Segment Start: GIVEN INFORMATION

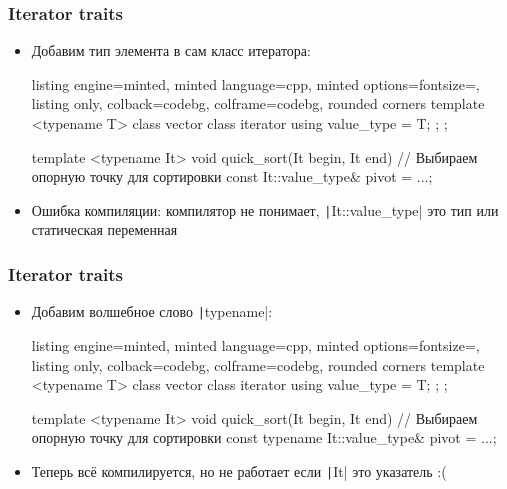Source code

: \documentclass[10pt]{beamer}
\begin{document}
\begin{frame}[fragile]
\frametitle{Iterator traits}
\begin{itemize}
\item Добавим тип элемента в сам класс итератора:
\begin{tcblisting}{listing engine=minted, minted language=cpp, minted options={fontsize=\scriptsize}, listing only, colback=codebg, colframe=codebg, rounded corners}
template <typename T>
class vector {
  class iterator {
    using value_type = T;
  };
};

template <typename It>
void quick_sort(It begin, It end)
{
  // Выбираем опорную точку для сортировки
  const It::value_type& pivot = ...;
}
\end{tcblisting}
\pause
{}
\item Ошибка компиляции: компилятор не понимает, \texttt|It::value_type| это тип или статическая переменная
\end{itemize}
\end{frame}

\begin{frame}[fragile]
\frametitle{Iterator traits}
\begin{itemize}
\item Добавим волшебное слово \texttt|typename|:
\begin{tcblisting}{listing engine=minted, minted language=cpp, minted options={fontsize=\scriptsize}, listing only, colback=codebg, colframe=codebg, rounded corners}
template <typename T>
class vector {
  class iterator {
    using value_type = T;
  };
};

template <typename It>
void quick_sort(It begin, It end)
{
  // Выбираем опорную точку для сортировки
  const typename It::value_type& pivot = ...;
}
\end{tcblisting}
\pause
{}
\item Теперь всё компилируется, но не работает если \texttt|It| это указатель :(
\end{itemize}
\end{frame}
\end{document}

Segment End: GIVEN INFORMATION

- [TASK OBJECTIVE] Give back each entry exactly as it appears, with no pictures.

- [TASK RESULT]
Source code

: \documentclass[10pt]{beamer}
\begin{document}
\begin{frame}[fragile]
\frametitle{Iterator traits}
\begin{itemize}
\item Добавим тип элемента в сам класс итератора:
\begin{tcblisting}{listing engine=minted, minted language=cpp, minted options={fontsize=\scriptsize}, listing only, colback=codebg, colframe=codebg, rounded corners}
template <typename T>
class vector {
  class iterator {
    using value_type = T;
  };
};

template <typename It>
void quick_sort(It begin, It end)
{
  // Выбираем опорную точку для сортировки
  const It::value_type& pivot = ...;
}
\end{tcblisting}
\pause
{}
\item Ошибка компиляции: компилятор не понимает, \texttt|It::value_type| это тип или статическая переменная
\end{itemize}
\end{frame}

\begin{frame}[fragile]
\frametitle{Iterator traits}
\begin{itemize}
\item Добавим волшебное слово \texttt|typename|:
\begin{tcblisting}{listing engine=minted, minted language=cpp, minted options={fontsize=\scriptsize}, listing only, colback=codebg, colframe=codebg, rounded corners}
template <typename T>
class vector {
  class iterator {
    using value_type = T;
  };
};

template <typename It>
void quick_sort(It begin, It end)
{
  // Выбираем опорную точку для сортировки
  const typename It::value_type& pivot = ...;
}
\end{tcblisting}
\pause
{}
\item Теперь всё компилируется, но не работает если \texttt|It| это указатель :(
\end{itemize}
\end{frame}
\end{document}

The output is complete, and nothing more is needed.